YOUR OBJECTIVE: Going line by line through the data below, how many lines contain the word "names"? Give only the number.

DATASET ENTRIES:
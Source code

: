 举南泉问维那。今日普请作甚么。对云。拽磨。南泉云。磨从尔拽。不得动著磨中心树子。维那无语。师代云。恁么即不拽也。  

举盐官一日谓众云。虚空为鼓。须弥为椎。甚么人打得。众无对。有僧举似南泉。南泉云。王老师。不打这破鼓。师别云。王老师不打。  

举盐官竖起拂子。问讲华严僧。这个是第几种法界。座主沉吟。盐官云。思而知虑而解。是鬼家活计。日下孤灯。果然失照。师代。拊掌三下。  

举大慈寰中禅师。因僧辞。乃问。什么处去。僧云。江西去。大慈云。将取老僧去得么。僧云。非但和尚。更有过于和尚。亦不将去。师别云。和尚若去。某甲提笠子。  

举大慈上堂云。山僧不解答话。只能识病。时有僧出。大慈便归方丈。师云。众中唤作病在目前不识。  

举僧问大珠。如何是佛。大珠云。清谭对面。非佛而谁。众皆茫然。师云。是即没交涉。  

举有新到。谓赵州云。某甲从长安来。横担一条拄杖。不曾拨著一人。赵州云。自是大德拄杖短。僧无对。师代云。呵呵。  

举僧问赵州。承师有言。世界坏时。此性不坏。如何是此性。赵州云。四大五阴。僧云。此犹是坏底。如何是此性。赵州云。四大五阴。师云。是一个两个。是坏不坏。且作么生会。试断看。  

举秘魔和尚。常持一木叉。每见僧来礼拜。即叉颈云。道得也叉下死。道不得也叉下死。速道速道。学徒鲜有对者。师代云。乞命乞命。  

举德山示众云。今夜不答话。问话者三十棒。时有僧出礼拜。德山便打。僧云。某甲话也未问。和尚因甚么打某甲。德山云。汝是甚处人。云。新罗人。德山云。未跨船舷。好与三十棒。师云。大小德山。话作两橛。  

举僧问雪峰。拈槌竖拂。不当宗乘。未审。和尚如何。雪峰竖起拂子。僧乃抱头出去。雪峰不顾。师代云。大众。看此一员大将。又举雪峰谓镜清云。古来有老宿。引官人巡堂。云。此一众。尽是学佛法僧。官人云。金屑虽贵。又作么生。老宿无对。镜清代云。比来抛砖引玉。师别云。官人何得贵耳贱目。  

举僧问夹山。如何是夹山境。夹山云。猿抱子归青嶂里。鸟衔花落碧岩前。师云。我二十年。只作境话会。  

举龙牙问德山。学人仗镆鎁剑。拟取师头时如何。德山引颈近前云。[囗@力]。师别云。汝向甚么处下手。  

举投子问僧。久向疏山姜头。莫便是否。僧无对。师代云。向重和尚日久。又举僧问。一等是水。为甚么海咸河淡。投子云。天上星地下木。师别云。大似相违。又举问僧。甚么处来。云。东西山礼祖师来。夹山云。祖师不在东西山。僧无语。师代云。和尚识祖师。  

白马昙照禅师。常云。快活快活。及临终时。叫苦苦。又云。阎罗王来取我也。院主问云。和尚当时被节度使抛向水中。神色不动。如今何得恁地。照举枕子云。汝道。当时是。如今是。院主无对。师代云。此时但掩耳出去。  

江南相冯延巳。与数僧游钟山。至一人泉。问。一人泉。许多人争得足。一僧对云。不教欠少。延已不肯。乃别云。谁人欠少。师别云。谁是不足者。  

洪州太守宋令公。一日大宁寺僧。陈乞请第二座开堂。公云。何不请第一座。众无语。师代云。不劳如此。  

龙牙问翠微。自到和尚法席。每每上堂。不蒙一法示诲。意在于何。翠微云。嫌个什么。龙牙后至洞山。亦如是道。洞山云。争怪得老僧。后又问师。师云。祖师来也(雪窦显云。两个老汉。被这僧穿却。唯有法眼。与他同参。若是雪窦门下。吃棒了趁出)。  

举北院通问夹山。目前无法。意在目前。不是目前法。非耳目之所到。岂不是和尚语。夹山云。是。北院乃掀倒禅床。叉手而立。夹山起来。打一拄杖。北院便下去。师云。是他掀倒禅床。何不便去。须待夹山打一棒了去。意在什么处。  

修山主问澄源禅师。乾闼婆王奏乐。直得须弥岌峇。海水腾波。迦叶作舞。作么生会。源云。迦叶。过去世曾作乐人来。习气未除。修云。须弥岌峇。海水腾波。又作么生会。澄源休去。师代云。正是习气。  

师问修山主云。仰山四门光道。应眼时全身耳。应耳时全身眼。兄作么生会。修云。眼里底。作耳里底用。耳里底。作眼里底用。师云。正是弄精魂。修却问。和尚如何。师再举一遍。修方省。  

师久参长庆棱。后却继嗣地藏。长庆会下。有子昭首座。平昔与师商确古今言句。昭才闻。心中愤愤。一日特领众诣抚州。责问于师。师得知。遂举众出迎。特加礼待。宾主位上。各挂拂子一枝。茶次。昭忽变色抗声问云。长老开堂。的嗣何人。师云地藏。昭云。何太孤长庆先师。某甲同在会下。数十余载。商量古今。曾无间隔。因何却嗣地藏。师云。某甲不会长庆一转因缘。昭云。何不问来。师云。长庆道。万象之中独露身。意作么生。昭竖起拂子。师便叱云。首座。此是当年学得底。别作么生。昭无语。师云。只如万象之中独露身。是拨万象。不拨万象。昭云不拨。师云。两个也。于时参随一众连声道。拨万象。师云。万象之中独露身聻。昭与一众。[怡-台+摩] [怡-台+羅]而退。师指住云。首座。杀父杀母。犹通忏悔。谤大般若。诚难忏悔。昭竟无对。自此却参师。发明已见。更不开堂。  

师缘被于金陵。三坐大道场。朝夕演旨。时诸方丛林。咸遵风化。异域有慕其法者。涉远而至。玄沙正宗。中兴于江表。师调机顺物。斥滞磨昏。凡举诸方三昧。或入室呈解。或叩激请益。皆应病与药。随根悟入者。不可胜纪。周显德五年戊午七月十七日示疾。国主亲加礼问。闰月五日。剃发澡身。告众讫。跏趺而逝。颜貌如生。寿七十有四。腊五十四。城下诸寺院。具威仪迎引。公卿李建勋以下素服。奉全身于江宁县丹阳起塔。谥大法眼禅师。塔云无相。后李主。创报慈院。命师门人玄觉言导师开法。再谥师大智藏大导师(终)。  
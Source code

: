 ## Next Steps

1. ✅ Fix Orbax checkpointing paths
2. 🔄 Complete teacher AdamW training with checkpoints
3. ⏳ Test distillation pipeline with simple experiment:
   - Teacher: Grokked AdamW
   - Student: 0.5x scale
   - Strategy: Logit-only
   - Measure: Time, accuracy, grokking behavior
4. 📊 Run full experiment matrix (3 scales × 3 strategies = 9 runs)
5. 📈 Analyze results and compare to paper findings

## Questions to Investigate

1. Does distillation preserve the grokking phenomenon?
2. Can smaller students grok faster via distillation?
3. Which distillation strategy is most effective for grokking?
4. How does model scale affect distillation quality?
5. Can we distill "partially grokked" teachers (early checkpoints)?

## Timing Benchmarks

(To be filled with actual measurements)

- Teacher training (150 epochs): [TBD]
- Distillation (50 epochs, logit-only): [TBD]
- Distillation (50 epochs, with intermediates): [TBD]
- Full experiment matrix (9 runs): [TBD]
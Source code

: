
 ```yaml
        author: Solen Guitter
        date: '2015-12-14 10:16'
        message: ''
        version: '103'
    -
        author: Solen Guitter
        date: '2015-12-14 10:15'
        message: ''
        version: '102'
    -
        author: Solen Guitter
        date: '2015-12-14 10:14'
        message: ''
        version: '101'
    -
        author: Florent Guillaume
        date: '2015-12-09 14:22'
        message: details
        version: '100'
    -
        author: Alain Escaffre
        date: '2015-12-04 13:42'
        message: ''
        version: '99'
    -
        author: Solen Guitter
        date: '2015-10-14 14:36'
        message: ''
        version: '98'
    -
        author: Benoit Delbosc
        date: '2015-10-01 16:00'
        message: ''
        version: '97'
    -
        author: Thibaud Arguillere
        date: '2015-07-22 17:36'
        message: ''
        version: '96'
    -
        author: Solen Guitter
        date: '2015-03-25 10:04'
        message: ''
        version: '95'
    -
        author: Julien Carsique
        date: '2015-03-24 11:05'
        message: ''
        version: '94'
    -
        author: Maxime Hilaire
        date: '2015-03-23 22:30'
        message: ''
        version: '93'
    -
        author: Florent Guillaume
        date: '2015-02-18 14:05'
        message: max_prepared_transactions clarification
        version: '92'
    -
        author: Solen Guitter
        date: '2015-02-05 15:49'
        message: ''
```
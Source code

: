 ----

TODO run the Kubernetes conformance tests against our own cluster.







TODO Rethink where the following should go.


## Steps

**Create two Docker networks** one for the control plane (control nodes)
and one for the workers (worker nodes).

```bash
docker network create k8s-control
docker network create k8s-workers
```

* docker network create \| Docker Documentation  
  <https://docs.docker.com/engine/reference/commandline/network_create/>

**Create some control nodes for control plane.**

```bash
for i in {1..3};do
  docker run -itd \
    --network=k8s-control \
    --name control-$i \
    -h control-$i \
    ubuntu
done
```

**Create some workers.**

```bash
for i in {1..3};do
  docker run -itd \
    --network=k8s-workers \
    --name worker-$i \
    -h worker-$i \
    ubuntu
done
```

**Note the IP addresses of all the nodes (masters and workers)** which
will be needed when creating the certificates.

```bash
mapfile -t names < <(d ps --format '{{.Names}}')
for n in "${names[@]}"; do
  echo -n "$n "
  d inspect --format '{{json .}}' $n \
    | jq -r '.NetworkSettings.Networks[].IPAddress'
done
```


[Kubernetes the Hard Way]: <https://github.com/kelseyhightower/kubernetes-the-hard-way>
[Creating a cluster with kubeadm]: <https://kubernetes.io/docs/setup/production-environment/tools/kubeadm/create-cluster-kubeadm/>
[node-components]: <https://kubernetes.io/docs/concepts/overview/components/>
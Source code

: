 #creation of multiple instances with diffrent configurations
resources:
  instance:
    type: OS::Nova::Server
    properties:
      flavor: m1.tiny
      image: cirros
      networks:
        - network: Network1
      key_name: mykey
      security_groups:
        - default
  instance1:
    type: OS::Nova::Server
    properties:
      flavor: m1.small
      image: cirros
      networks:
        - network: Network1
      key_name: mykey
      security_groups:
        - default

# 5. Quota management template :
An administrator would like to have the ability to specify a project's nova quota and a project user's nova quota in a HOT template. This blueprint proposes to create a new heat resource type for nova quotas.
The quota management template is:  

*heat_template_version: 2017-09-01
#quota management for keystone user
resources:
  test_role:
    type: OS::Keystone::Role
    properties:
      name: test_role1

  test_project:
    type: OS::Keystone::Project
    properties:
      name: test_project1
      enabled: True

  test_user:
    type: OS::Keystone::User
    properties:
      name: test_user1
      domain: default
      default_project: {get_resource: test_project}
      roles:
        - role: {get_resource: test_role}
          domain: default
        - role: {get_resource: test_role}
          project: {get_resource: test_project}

SOLUTION FOR THIS PROBLEM: 2